_WHAT IS NEEDED_
Beneath this instruction is a block of data; output from it exactly the lines that run from the one containing "Así, con Delta" through the one containing "- **Rápido** gracias", inclusive.

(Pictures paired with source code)
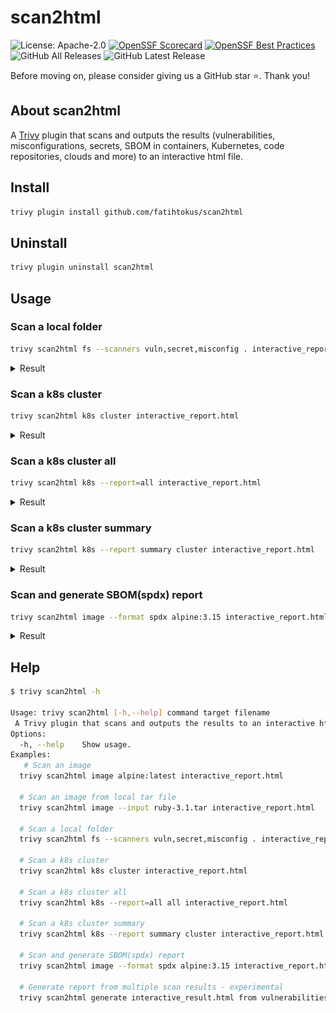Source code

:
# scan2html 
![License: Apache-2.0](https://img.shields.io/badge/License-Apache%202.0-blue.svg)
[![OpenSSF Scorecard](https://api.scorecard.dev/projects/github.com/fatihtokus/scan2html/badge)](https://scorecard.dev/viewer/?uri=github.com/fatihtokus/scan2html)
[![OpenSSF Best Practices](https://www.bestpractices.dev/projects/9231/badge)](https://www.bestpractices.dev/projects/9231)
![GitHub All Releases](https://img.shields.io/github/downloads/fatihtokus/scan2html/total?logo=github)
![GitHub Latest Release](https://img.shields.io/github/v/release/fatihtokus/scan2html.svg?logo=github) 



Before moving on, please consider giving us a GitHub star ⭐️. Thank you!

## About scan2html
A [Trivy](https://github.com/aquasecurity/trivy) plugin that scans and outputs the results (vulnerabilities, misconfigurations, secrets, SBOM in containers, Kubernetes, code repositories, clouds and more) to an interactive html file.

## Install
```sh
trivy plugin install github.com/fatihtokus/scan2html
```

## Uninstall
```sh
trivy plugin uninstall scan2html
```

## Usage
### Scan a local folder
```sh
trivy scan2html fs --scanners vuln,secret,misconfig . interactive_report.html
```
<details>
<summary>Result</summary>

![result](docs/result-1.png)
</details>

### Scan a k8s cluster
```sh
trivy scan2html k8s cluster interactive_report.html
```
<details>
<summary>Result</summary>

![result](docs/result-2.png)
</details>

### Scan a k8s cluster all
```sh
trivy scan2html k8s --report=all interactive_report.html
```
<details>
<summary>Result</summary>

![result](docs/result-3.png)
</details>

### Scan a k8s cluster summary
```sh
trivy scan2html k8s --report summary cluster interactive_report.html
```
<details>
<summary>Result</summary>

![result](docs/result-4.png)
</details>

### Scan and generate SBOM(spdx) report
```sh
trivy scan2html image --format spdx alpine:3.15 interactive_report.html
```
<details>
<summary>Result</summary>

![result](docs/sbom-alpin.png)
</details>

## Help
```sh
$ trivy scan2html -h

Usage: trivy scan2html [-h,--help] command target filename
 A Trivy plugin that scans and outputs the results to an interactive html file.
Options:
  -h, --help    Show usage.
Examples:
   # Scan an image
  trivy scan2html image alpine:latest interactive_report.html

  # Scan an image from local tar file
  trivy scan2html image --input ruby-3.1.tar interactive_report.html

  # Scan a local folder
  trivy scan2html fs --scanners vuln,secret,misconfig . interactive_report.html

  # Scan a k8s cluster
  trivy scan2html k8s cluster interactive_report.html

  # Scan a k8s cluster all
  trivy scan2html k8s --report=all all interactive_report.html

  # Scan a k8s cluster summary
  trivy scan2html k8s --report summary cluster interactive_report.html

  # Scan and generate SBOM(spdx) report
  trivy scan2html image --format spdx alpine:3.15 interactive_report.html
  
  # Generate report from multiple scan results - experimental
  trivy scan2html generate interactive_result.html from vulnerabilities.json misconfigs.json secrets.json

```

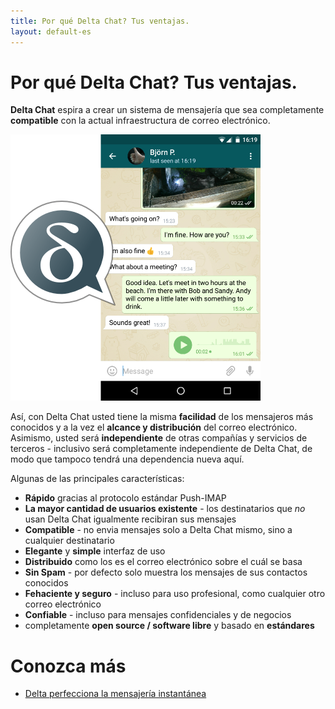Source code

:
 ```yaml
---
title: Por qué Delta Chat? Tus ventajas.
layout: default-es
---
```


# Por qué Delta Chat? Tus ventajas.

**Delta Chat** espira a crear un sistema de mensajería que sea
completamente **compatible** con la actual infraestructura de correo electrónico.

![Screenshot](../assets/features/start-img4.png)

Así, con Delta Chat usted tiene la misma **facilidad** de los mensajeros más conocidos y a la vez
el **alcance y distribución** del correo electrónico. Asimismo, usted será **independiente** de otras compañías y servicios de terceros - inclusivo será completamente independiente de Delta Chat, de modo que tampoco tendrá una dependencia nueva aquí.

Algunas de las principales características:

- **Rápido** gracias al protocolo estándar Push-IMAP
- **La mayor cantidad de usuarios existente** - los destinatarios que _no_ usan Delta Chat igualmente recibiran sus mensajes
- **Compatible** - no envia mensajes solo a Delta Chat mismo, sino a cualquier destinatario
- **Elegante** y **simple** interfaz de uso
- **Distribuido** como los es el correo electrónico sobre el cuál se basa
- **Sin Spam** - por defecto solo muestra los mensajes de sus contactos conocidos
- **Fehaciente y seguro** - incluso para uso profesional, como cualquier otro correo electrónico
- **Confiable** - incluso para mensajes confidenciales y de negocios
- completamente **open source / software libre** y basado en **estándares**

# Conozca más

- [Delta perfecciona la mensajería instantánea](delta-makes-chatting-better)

_OUTPUT FOR THIS TASK_
Así, con Delta Chat usted tiene la misma **facilidad** de los mensajeros más conocidos y a la vez
el **alcance y distribución** del correo electrónico. Asimismo, usted será **independiente** de otras compañías y servicios de terceros - inclusivo será completamente independiente de Delta Chat, de modo que tampoco tendrá una dependencia nueva aquí.

Algunas de las principales características:

- **Rápido** gracias al protocolo estándar Push-IMAP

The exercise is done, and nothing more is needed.